Segment Tree with lazy propagation Time limit problem

Question

The following is the implementation of http://www.spoj.pl/problems/LITE/ using Segment Tree's with lazy propagation. I am new to segment trees and I cannot understand why I am getting TLE. Could someone please look at it and help me correct my error?

#include <iostream>
#include <iostream>
#include <cstdio>
#include <cstring>
#define MAX 100000
using namespace std;
int M[2*MAX+1];
int flag[2*MAX+1];
int count;
void refresh(int begin,int end,int n)
{
    M[n] = end-begin+1 - M[n];
    flag[n]=0;
    flag[n*2] =!flag[n*2];
    flag[n*2+1] =!flag[n*2+1];
}
void update(int begin,int end,int i,int j,int n=1)
{
    if(flag[n])
    {
        refresh(begin,end,n);
    }
    if(begin>=i && end<=j)
    {
        if(!flag[n])
        {
            refresh(begin,end,n);
        }
        flag[n] = 0;
        return;
    }
    else if(begin>=end)
    {
        return;
    }
    else
    {
        int mid = (begin+end)>>1;
        if(i<=mid)
        {
            update(begin,mid,i,j,n*2);
        }
        if(j>mid)
        {
            update(mid+1,end,i,j,n*2+1);
        }
        if(flag[2*n])
        {
            refresh(begin,mid,2*n);
        }
        if(flag[2*n+1])
        {
            refresh(mid+1,end,2*n+1);
        }
        M[n] = M[n*2]+ M[n*2+1];
    }
}
int query(int begin,int end,int i,int j,int n=1)
{
    if(flag[n])
    {
        refresh(begin,end,n);
    }
    if(begin>=i && end<=j)
    {
        return M[n];
    }
    if(begin>=end)
    {
        return 0;
    }
    int mid = (begin+end)>>1;
    int l=0,r=0;
    if(i<=mid)
    {
        l = query(begin,mid,i,j,n*2);
    }
    if(j>mid)
    {
        r = query(mid+1,end,i,j,n*2+1);
    }
    if(flag[2*n])
    {
        refresh(begin,mid,2*n);
    }
    if(flag[2*n+1])
    {
        refresh(mid+1,end,2*n+1);
    }
    M[n] = M[n*2]+ M[n*2+1];
    return l+r;
}
int main()
{
    memset(M,0,sizeof M);
    int n,m,a,b,c;
    scanf("%d%d",&n,&m);
    for(int i=0; i<m; i++)
    {
        scanf("%d%d%d",&a,&b,&c);
        if(a==0)
        {
            update(1,n,b,c);
        }
        else
        {
            printf("%d\n",query(1,n,b,c));
        }
    }
    return 0;
}

Answer 1

M[node]^=1; might be faster than M[node] = (M[node]==0)?1:0;, and (begin+end)>>1 faster than (begin/end)/2, but not very relevant

LE: Try if making the recursive functions inline will run faster.

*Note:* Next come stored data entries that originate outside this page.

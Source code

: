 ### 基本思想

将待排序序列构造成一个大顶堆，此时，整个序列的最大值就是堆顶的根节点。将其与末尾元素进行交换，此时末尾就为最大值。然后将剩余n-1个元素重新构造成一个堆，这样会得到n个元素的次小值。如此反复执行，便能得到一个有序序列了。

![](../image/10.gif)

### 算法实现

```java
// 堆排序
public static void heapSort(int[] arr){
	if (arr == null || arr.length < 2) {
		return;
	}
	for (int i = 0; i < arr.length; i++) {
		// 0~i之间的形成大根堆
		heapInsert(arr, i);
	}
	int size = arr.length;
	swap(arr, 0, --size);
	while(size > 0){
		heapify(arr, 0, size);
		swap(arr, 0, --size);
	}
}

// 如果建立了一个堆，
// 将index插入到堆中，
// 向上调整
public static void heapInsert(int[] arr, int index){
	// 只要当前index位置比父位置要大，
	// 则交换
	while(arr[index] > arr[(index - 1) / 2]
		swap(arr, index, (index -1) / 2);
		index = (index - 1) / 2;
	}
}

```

I think it unravels the recursion a couple of times and works a little bit faster. Maybe sending the parameters as references will make it run faster, try that out. If the test cases are chosen properly you still shouldn't be able to pass the tests with this trickery, but it helps sometimes.